■ Work instruction ■
Starting at the line that contains "### How we handle" and ending at the line that contains "needs and abilities.", the lines below are to be given again exactly, with nothing added.

■ Stored data ■
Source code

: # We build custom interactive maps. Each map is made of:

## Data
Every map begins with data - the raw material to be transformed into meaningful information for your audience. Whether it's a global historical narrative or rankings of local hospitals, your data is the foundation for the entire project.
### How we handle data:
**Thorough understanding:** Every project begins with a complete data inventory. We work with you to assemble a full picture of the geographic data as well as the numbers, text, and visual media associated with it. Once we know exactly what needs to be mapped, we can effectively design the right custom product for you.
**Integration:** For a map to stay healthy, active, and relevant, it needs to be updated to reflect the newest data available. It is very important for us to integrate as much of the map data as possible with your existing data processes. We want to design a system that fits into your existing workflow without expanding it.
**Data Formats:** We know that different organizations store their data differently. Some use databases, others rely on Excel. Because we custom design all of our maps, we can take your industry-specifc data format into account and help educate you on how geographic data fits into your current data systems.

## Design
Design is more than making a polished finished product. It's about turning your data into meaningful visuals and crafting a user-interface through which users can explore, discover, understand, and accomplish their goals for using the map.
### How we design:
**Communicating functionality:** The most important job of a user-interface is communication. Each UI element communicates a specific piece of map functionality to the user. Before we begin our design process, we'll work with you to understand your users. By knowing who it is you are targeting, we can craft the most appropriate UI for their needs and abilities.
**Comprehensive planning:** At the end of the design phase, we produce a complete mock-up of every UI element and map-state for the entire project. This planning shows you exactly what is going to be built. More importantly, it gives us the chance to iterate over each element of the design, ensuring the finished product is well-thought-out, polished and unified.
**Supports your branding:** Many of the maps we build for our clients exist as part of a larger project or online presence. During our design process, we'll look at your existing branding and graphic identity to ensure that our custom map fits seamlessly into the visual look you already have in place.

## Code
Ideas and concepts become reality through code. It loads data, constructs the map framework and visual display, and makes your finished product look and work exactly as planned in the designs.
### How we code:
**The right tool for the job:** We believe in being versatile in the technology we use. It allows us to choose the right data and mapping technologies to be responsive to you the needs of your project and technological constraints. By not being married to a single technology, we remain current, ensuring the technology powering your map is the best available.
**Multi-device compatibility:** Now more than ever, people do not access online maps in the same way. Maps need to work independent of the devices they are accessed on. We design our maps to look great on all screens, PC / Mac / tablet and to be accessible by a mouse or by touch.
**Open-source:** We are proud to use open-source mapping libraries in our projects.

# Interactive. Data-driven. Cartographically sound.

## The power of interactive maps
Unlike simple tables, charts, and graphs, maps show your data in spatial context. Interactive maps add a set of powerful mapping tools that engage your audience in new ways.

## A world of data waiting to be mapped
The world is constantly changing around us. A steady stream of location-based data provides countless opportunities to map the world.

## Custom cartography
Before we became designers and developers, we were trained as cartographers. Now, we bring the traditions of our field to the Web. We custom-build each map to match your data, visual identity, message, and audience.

■ Exercise output ■
### How we handle data:
**Thorough understanding:** Every project begins with a complete data inventory. We work with you to assemble a full picture of the geographic data as well as the numbers, text, and visual media associated with it. Once we know exactly what needs to be mapped, we can effectively design the right custom product for you.
**Integration:** For a map to stay healthy, active, and relevant, it needs to be updated to reflect the newest data available. It is very important for us to integrate as much of the map data as possible with your existing data processes. We want to design a system that fits into your existing workflow without expanding it.
**Data Formats:** We know that different organizations store their data differently. Some use databases, others rely on Excel. Because we custom design all of our maps, we can take your industry-specifc data format into account and help educate you on how geographic data fits into your current data systems.

## Design
Design is more than making a polished finished product. It's about turning your data into meaningful visuals and crafting a user-interface through which users can explore, discover, understand, and accomplish their goals for using the map.
### How we design:
**Communicating functionality:** The most important job of a user-interface is communication. Each UI element communicates a specific piece of map functionality to the user. Before we begin our design process, we'll work with you to understand your users. By knowing who it is you are targeting, we can craft the most appropriate UI for their needs and abilities.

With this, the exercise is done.